■ WHAT YOU NEED TO DO ■
Count the lines that contain the string "包含如下属性" in the records beneath, and respond with the number only.
####################
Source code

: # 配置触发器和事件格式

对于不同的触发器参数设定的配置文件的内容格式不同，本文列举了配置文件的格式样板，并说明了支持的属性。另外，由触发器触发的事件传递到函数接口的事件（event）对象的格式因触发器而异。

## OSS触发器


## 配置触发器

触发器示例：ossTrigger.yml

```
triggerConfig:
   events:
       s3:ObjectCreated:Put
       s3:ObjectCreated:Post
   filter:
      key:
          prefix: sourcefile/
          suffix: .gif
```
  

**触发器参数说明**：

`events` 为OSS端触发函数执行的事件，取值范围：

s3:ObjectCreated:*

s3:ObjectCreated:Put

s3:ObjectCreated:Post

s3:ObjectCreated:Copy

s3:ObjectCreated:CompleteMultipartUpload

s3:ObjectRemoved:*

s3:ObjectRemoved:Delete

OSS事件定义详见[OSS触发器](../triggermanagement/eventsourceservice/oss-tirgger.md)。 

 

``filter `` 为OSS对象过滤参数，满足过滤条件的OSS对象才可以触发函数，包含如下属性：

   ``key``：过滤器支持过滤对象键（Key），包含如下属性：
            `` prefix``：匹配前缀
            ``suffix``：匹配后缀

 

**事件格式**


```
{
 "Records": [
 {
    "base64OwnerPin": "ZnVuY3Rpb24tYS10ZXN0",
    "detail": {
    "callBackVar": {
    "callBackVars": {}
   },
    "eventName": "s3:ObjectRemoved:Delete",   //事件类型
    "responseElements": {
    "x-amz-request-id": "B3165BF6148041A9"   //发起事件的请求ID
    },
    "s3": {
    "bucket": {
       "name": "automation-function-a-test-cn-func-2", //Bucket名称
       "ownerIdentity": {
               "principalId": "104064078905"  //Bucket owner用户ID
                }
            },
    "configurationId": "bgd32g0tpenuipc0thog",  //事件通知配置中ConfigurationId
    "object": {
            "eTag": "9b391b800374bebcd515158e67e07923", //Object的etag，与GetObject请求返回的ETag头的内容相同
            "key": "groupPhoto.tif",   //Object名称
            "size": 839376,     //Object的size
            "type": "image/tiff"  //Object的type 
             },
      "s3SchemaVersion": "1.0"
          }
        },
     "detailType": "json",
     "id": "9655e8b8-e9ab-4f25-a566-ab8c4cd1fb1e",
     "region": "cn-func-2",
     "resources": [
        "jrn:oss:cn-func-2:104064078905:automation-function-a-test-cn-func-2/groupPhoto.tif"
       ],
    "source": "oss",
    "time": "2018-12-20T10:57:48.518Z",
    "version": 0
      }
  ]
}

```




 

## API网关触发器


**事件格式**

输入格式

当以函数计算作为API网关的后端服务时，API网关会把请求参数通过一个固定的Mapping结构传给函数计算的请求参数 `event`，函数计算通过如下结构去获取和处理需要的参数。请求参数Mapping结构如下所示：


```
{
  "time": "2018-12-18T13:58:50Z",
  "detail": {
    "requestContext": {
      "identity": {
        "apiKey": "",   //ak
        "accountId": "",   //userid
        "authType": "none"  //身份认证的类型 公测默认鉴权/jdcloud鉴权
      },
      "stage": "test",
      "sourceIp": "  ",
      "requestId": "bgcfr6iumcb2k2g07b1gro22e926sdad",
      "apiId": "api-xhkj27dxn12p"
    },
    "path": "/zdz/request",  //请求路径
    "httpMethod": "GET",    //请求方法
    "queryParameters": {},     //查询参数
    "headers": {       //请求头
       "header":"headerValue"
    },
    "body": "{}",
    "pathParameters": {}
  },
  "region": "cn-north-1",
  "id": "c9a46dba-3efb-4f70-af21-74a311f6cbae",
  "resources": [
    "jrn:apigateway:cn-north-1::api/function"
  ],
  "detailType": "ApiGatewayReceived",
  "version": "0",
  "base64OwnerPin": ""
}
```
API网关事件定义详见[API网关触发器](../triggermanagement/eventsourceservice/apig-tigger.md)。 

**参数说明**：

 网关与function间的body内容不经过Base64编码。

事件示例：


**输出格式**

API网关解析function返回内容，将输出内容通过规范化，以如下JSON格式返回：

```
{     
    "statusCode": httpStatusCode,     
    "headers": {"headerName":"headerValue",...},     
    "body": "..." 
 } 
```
####################
■ ANSWER BOX ■
2